EXERCISE OBJECTIVE:
With no line omitted, restate the records below exactly as they appear.

++++++++++

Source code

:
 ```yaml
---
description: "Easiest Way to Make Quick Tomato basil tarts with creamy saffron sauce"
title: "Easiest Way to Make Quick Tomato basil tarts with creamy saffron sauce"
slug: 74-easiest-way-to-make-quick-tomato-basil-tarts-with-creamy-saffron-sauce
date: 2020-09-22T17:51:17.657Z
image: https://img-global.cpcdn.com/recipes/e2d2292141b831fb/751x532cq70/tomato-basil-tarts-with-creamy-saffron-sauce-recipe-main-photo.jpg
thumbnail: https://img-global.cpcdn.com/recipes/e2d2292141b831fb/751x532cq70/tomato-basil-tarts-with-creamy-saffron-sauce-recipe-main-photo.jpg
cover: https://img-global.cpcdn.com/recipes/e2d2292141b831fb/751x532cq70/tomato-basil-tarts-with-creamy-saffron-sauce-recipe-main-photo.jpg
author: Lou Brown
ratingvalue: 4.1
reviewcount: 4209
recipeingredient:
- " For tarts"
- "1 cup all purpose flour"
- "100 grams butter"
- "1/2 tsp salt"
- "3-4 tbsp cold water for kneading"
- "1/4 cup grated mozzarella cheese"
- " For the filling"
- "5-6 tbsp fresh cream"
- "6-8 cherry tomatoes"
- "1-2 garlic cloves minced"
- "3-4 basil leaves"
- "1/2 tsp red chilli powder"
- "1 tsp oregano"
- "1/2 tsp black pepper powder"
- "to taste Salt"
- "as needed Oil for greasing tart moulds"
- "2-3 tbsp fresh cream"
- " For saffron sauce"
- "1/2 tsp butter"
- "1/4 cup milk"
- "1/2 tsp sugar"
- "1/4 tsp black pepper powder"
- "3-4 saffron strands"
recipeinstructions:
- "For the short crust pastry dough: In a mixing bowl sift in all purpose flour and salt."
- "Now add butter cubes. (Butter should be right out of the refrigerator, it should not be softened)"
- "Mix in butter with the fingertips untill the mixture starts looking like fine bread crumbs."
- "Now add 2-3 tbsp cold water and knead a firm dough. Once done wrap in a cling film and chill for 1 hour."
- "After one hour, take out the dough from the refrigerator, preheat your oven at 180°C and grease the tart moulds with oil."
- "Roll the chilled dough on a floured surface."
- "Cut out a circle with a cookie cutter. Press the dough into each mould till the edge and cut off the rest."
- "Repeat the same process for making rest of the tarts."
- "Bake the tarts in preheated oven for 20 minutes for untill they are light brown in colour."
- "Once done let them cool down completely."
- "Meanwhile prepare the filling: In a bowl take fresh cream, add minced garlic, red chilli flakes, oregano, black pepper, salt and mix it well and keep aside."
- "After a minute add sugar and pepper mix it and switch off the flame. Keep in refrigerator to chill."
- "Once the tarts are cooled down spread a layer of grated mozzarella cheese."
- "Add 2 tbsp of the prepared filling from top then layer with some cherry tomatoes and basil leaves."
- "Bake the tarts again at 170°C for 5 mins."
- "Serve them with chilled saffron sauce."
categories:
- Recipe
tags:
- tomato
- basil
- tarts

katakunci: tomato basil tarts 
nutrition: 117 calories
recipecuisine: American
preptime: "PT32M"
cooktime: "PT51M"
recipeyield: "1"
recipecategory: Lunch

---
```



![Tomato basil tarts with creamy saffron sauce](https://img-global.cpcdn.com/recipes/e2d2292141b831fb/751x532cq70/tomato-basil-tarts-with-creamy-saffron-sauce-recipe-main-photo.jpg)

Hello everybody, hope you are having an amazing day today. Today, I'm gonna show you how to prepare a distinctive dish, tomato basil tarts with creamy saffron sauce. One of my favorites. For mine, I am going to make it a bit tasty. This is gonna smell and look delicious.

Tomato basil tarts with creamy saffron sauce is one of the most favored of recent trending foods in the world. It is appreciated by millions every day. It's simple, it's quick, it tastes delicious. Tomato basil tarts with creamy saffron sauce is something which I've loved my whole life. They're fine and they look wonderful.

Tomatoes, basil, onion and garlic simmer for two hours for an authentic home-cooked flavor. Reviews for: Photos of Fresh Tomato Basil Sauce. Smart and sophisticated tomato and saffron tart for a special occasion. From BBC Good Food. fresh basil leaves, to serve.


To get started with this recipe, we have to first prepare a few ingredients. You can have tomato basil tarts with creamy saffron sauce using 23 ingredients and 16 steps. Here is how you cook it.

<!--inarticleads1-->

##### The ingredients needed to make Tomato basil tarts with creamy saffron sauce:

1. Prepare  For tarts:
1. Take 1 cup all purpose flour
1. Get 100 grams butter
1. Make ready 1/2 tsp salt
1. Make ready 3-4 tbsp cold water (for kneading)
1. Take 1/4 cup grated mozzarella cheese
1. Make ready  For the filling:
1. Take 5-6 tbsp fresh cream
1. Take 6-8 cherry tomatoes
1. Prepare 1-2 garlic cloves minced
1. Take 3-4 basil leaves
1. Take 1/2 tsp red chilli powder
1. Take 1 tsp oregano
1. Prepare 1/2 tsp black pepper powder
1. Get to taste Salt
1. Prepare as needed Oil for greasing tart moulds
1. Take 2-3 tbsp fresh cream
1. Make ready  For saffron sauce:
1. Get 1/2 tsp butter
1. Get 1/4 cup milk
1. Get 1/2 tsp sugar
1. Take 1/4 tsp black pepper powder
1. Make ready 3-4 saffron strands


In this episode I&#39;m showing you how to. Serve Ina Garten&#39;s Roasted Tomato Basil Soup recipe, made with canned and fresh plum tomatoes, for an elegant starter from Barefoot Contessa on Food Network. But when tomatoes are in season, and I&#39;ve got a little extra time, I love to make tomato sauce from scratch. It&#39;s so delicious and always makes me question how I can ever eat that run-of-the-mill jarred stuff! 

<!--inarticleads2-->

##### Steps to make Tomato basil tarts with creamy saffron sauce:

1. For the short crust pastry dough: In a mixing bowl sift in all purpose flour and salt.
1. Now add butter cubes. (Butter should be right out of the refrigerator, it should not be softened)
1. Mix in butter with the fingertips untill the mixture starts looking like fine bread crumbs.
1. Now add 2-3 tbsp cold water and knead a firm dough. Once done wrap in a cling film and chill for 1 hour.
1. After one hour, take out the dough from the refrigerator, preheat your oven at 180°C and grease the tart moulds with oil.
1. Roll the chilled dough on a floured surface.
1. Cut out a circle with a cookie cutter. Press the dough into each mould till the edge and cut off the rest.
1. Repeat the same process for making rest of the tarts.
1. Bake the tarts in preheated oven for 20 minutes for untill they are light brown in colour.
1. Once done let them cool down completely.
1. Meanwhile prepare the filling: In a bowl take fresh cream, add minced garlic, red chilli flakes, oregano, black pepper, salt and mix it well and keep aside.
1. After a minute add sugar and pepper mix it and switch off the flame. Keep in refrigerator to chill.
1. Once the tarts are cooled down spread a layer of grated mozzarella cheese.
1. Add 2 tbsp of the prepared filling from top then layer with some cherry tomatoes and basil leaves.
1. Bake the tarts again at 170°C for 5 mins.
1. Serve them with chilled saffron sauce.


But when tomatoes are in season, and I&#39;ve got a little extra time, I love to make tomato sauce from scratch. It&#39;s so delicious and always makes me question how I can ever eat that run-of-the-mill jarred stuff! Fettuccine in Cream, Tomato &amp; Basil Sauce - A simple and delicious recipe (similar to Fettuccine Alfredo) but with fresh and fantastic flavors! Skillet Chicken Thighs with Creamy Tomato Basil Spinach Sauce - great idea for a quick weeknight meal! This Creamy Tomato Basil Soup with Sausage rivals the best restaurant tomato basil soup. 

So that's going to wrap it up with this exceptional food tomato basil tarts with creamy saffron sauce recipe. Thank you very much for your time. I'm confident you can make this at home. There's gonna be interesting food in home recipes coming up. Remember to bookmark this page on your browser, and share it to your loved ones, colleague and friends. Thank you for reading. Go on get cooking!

++++++++++

ANSWER SPACE:
Source code

:
 ```yaml
---
description: "Easiest Way to Make Quick Tomato basil tarts with creamy saffron sauce"
title: "Easiest Way to Make Quick Tomato basil tarts with creamy saffron sauce"
slug: 74-easiest-way-to-make-quick-tomato-basil-tarts-with-creamy-saffron-sauce
date: 2020-09-22T17:51:17.657Z
image: https://img-global.cpcdn.com/recipes/e2d2292141b831fb/751x532cq70/tomato-basil-tarts-with-creamy-saffron-sauce-recipe-main-photo.jpg
thumbnail: https://img-global.cpcdn.com/recipes/e2d2292141b831fb/751x532cq70/tomato-basil-tarts-with-creamy-saffron-sauce-recipe-main-photo.jpg
cover: https://img-global.cpcdn.com/recipes/e2d2292141b831fb/751x532cq70/tomato-basil-tarts-with-creamy-saffron-sauce-recipe-main-photo.jpg
author: Lou Brown
ratingvalue: 4.1
reviewcount: 4209
recipeingredient:
- " For tarts"
- "1 cup all purpose flour"
- "100 grams butter"
- "1/2 tsp salt"
- "3-4 tbsp cold water for kneading"
- "1/4 cup grated mozzarella cheese"
- " For the filling"
- "5-6 tbsp fresh cream"
- "6-8 cherry tomatoes"
- "1-2 garlic cloves minced"
- "3-4 basil leaves"
- "1/2 tsp red chilli powder"
- "1 tsp oregano"
- "1/2 tsp black pepper powder"
- "to taste Salt"
- "as needed Oil for greasing tart moulds"
- "2-3 tbsp fresh cream"
- " For saffron sauce"
- "1/2 tsp butter"
- "1/4 cup milk"
- "1/2 tsp sugar"
- "1/4 tsp black pepper powder"
- "3-4 saffron strands"
recipeinstructions:
- "For the short crust pastry dough: In a mixing bowl sift in all purpose flour and salt."
- "Now add butter cubes. (Butter should be right out of the refrigerator, it should not be softened)"
- "Mix in butter with the fingertips untill the mixture starts looking like fine bread crumbs."
- "Now add 2-3 tbsp cold water and knead a firm dough. Once done wrap in a cling film and chill for 1 hour."
- "After one hour, take out the dough from the refrigerator, preheat your oven at 180°C and grease the tart moulds with oil."
- "Roll the chilled dough on a floured surface."
- "Cut out a circle with a cookie cutter. Press the dough into each mould till the edge and cut off the rest."
- "Repeat the same process for making rest of the tarts."
- "Bake the tarts in preheated oven for 20 minutes for untill they are light brown in colour."
- "Once done let them cool down completely."
- "Meanwhile prepare the filling: In a bowl take fresh cream, add minced garlic, red chilli flakes, oregano, black pepper, salt and mix it well and keep aside."
- "After a minute add sugar and pepper mix it and switch off the flame. Keep in refrigerator to chill."
- "Once the tarts are cooled down spread a layer of grated mozzarella cheese."
- "Add 2 tbsp of the prepared filling from top then layer with some cherry tomatoes and basil leaves."
- "Bake the tarts again at 170°C for 5 mins."
- "Serve them with chilled saffron sauce."
categories:
- Recipe
tags:
- tomato
- basil
- tarts

katakunci: tomato basil tarts 
nutrition: 117 calories
recipecuisine: American
preptime: "PT32M"
cooktime: "PT51M"
recipeyield: "1"
recipecategory: Lunch

---
```



![Tomato basil tarts with creamy saffron sauce](https://img-global.cpcdn.com/recipes/e2d2292141b831fb/751x532cq70/tomato-basil-tarts-with-creamy-saffron-sauce-recipe-main-photo.jpg)

Hello everybody, hope you are having an amazing day today. Today, I'm gonna show you how to prepare a distinctive dish, tomato basil tarts with creamy saffron sauce. One of my favorites. For mine, I am going to make it a bit tasty. This is gonna smell and look delicious.

Tomato basil tarts with creamy saffron sauce is one of the most favored of recent trending foods in the world. It is appreciated by millions every day. It's simple, it's quick, it tastes delicious. Tomato basil tarts with creamy saffron sauce is something which I've loved my whole life. They're fine and they look wonderful.

Tomatoes, basil, onion and garlic simmer for two hours for an authentic home-cooked flavor. Reviews for: Photos of Fresh Tomato Basil Sauce. Smart and sophisticated tomato and saffron tart for a special occasion. From BBC Good Food. fresh basil leaves, to serve.


To get started with this recipe, we have to first prepare a few ingredients. You can have tomato basil tarts with creamy saffron sauce using 23 ingredients and 16 steps. Here is how you cook it.

<!--inarticleads1-->

##### The ingredients needed to make Tomato basil tarts with creamy saffron sauce:

1. Prepare  For tarts:
1. Take 1 cup all purpose flour
1. Get 100 grams butter
1. Make ready 1/2 tsp salt
1. Make ready 3-4 tbsp cold water (for kneading)
1. Take 1/4 cup grated mozzarella cheese
1. Make ready  For the filling:
1. Take 5-6 tbsp fresh cream
1. Take 6-8 cherry tomatoes
1. Prepare 1-2 garlic cloves minced
1. Take 3-4 basil leaves
1. Take 1/2 tsp red chilli powder
1. Take 1 tsp oregano
1. Prepare 1/2 tsp black pepper powder
1. Get to taste Salt
1. Prepare as needed Oil for greasing tart moulds
1. Take 2-3 tbsp fresh cream
1. Make ready  For saffron sauce:
1. Get 1/2 tsp butter
1. Get 1/4 cup milk
1. Get 1/2 tsp sugar
1. Take 1/4 tsp black pepper powder
1. Make ready 3-4 saffron strands


In this episode I&#39;m showing you how to. Serve Ina Garten&#39;s Roasted Tomato Basil Soup recipe, made with canned and fresh plum tomatoes, for an elegant starter from Barefoot Contessa on Food Network. But when tomatoes are in season, and I&#39;ve got a little extra time, I love to make tomato sauce from scratch. It&#39;s so delicious and always makes me question how I can ever eat that run-of-the-mill jarred stuff! 

<!--inarticleads2-->

##### Steps to make Tomato basil tarts with creamy saffron sauce:

1. For the short crust pastry dough: In a mixing bowl sift in all purpose flour and salt.
1. Now add butter cubes. (Butter should be right out of the refrigerator, it should not be softened)
1. Mix in butter with the fingertips untill the mixture starts looking like fine bread crumbs.
1. Now add 2-3 tbsp cold water and knead a firm dough. Once done wrap in a cling film and chill for 1 hour.
1. After one hour, take out the dough from the refrigerator, preheat your oven at 180°C and grease the tart moulds with oil.
1. Roll the chilled dough on a floured surface.
1. Cut out a circle with a cookie cutter. Press the dough into each mould till the edge and cut off the rest.
1. Repeat the same process for making rest of the tarts.
1. Bake the tarts in preheated oven for 20 minutes for untill they are light brown in colour.
1. Once done let them cool down completely.
1. Meanwhile prepare the filling: In a bowl take fresh cream, add minced garlic, red chilli flakes, oregano, black pepper, salt and mix it well and keep aside.
1. After a minute add sugar and pepper mix it and switch off the flame. Keep in refrigerator to chill.
1. Once the tarts are cooled down spread a layer of grated mozzarella cheese.
1. Add 2 tbsp of the prepared filling from top then layer with some cherry tomatoes and basil leaves.
1. Bake the tarts again at 170°C for 5 mins.
1. Serve them with chilled saffron sauce.


But when tomatoes are in season, and I&#39;ve got a little extra time, I love to make tomato sauce from scratch. It&#39;s so delicious and always makes me question how I can ever eat that run-of-the-mill jarred stuff! Fettuccine in Cream, Tomato &amp; Basil Sauce - A simple and delicious recipe (similar to Fettuccine Alfredo) but with fresh and fantastic flavors! Skillet Chicken Thighs with Creamy Tomato Basil Spinach Sauce - great idea for a quick weeknight meal! This Creamy Tomato Basil Soup with Sausage rivals the best restaurant tomato basil soup. 

So that's going to wrap it up with this exceptional food tomato basil tarts with creamy saffron sauce recipe. Thank you very much for your time. I'm confident you can make this at home. There's gonna be interesting food in home recipes coming up. Remember to bookmark this page on your browser, and share it to your loved ones, colleague and friends. Thank you for reading. Go on get cooking!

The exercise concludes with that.